在 urllib 庫中，主要用到的函數有：

urlopen

def urlopen(url, data=None, timeout=socket._GLOBAL_DEFAULT_TIMEOUT,
            *, cafile=None, capath=None, cadefault=False, context=None):

該函數能夠發起 URL 請求，主要的參數爲：

url：表示請求的 URL
data：表示請求的 URL 的 data，如果設置了該參數，該 URL 請求就變成了 POST 請求

如果發送的是 http/https URL，那麼對於函數的返回值，官方給出的說法爲：

This function always returns an object which can work as a context
manager and has methods such as

* geturl() - return the URL of the resource retrieved, commonly used to
  determine if a redirect was followed

* info() - return the meta-information of the page, such as headers, in the
  form of an email.message_from_string() instance (see Quick Reference to
  HTTP Headers)

* getcode() - return the HTTP status code of the response.  Raises URLError
  on errors.

For HTTP and HTTPS URLs, this function returns a http.client.HTTPResponse
object slightly modified. In addition to the three new methods above, the
msg attribute contains the same information as the reason attribute ---
the reason phrase returned by the server --- instead of the response
headers as it is specified in the documentation for HTTPResponse.
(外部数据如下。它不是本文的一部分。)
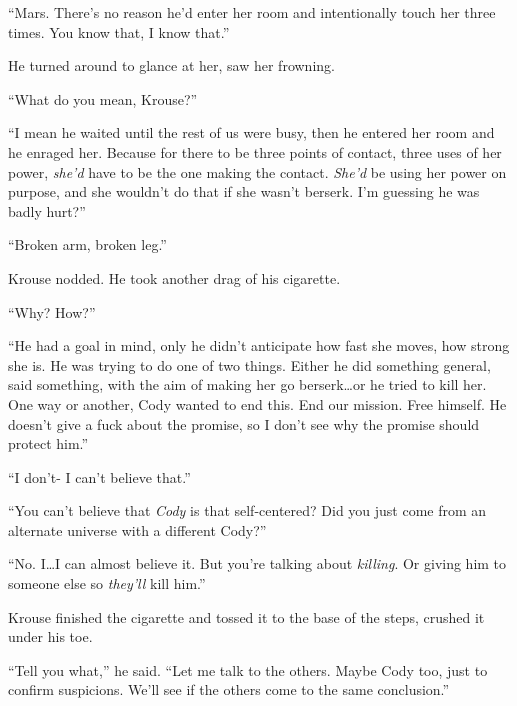 ``Mars.  There's no reason he'd enter her room and intentionally touch her three times.  You know that, I know that.''



He turned around to glance at her, saw her frowning.



``What do you mean, Krouse?''



``I mean he waited until the rest of us were busy, then he entered her room and he enraged her.  Because for there to be three points of contact, three uses of her power, \emph{she'd} have to be the one making the contact.  \emph{She'd} be using her power on purpose, and she wouldn't do that if she wasn't berserk.  I'm guessing he was badly hurt?''



``Broken arm, broken leg.''



Krouse nodded.  He took another drag of his cigarette.



``Why?  How?''



``He had a goal in mind, only he didn't anticipate how fast she moves, how strong she is.  He was trying to do one of two things.  Either he did something general, said something, with the aim of making her go berserk\ldots or he tried to kill her.  One way or another, Cody wanted to end this.  End our mission.  Free himself.  He doesn't give a fuck about the promise, so I don't see why the promise should protect him.''



``I don't- I can't believe that.''



``You can't believe that \emph{Cody} is that self-centered?  Did you just come from an alternate universe with a different Cody?''



``No.  I\ldots I can almost believe it.  But you're talking about \emph{killing}.  Or giving him to someone else so \emph{they'll} kill him.''



Krouse finished the cigarette and tossed it to the base of the steps, crushed it under his toe.



``Tell you what,'' he said.  ``Let me talk to the others.  Maybe Cody too, just to confirm suspicions.  We'll see if the others come to the same conclusion.''



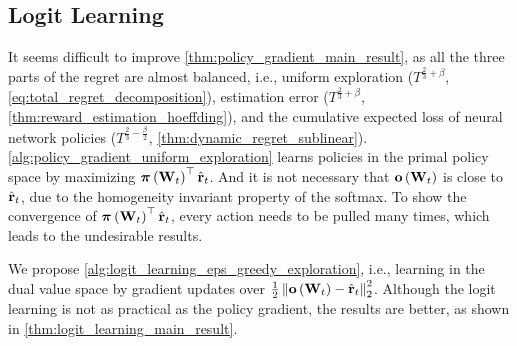 \subsection{Logit Learning}
\label{subsec:theoretical_analyses_logit_learning}

It seems difficult to improve \cref{thm:policy_gradient_main_result}, as all the three parts of the regret are almost balanced, i.e., uniform exploration ($ T^{\frac{2}{3} + \beta}$, \cref{eq:total_regret_decomposition}), estimation error ($ T^{\frac{2}{3} + \beta} $, \cref{thm:reward_estimation_hoeffding}), and the cumulative expected loss of neural network policies ($ T^{\frac{2}{3} - \frac{\beta}{2}} $, \cref{thm:dynamic_regret_sublinear}). \cref{alg:policy_gradient_uniform_exploration} learns policies in the primal policy space by maximizing ${\boldsymbol{\pi}}\left( {\mathbf{W}}_t \right)^\top \hat{{\mathbf{r}}}_t$. And it is not necessary that ${\mathbf{o}}\left( {\mathbf{W}}_t\right)$ is close to $\hat{{\mathbf{r}}}_t$, due to the homogeneity invariant property of the softmax. To show the convergence of ${\boldsymbol{\pi}}\left( {\mathbf{W}}_t \right)^\top \hat{{\mathbf{r}}}_t$, every action needs to be pulled many times, which leads to the undesirable results.

We propose \cref{alg:logit_learning_eps_greedy_exploration}, i.e., learning in the dual value space by gradient updates over $\frac{1}{2} \left\| {\mathbf{o}}\left( {\mathbf{W}}_t\right) - \hat{{\mathbf{r}}}_t \right\|_2^2$. Although the logit learning is not as practical as the policy gradient, the results are better, as shown in \cref{thm:logit_learning_main_result}.

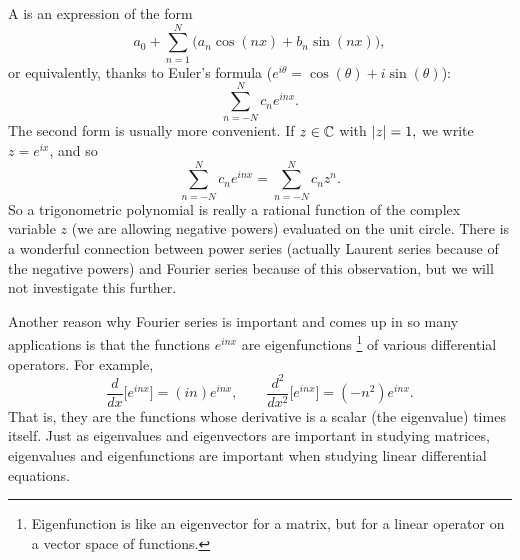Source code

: A \emph{} is an expression of the form
\begin{equation*}
a_0 + \sum_{n=1}^N \bigl(a_n \cos(nx) + b_n \sin(nx) \bigr),
\end{equation*}
or equivalently, thanks to Euler's formula ($e^{i\theta} = \cos(\theta) + i
\sin(\theta)$):
\begin{equation*}
\sum_{n=-N}^N c_n e^{inx} .
\end{equation*}
The second form is usually more convenient.  If
$z \in {\mathbb{C}}$ with $\lvert {z} \rvert=1,$ we write $z = e^{ix}$, and so
\begin{equation*}
\sum_{n=-N}^N c_n e^{inx} = 
\sum_{n=-N}^N c_n z^n .
\end{equation*}
So a trigonometric polynomial is really a rational function
of the complex variable $z$
(we are allowing negative powers) evaluated on the unit circle.  There is
a wonderful connection between power series (actually Laurent series because
of the negative powers) and
Fourier series because of this observation,
but we will not investigate this further.

\medskip

Another reason why Fourier series is important and comes up in so many
applications is that the functions $e^{inx}$ are eigenfunctions%
\footnote{Eigenfunction is like an eigenvector for a matrix, but for a linear
operator on a vector space of functions.} of various
differential operators.  For example,
\begin{equation*}
\frac{d}{dx} \bigl[ e^{inx} \bigr] = (in) e^{inx}, \qquad
\frac{d^2}{dx^2} \bigl[ e^{inx} \bigr] = (-n^2) e^{inx} .
\end{equation*}
That is, they are the functions whose derivative is a scalar (the
eigenvalue) times itself.
Just as eigenvalues and eigenvectors are important in studying matrices,
eigenvalues and eigenfunctions are important when studying linear
differential equations.

\medskip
也就是說，此時函數的返回值爲 http.client.HTTPResponse 對象，HTTPResponse 類是 python 自帶的 http 庫中 http 類的一個子類，在該子類下，能夠使用該子類對應的方法，如 read(),readline(),readlines() 和 getcode() 方法等

from urllib import request

response = request.urlopen('https://www.baidu.com/')
print(type(response))
print(response.read())

結果爲：

<class 'http.client.HTTPResponse'>
b'<html>\r\n<head>\r\n\t<script>\r\n\t\tlocation.replace(location.href.replace("https://","http://"));\r\n\t</script>\r\n</head>\r\n<body>\r\n\t<noscript><meta http-equiv="refresh" content="0;url=http://www.baidu.com/"></noscript>\r\n</body>\r\n</html>'

response.read() 打印的結果前的 b 表示 bytes，是一種數據類型。

request.Request

該類的“構造函數”爲：

def __init__(self, url, data=None, headers={}, origin_req_host=None, unverifiable=False, method=None):

其中的 headers 可以用來設置 request headers，對爬蟲進行僞裝。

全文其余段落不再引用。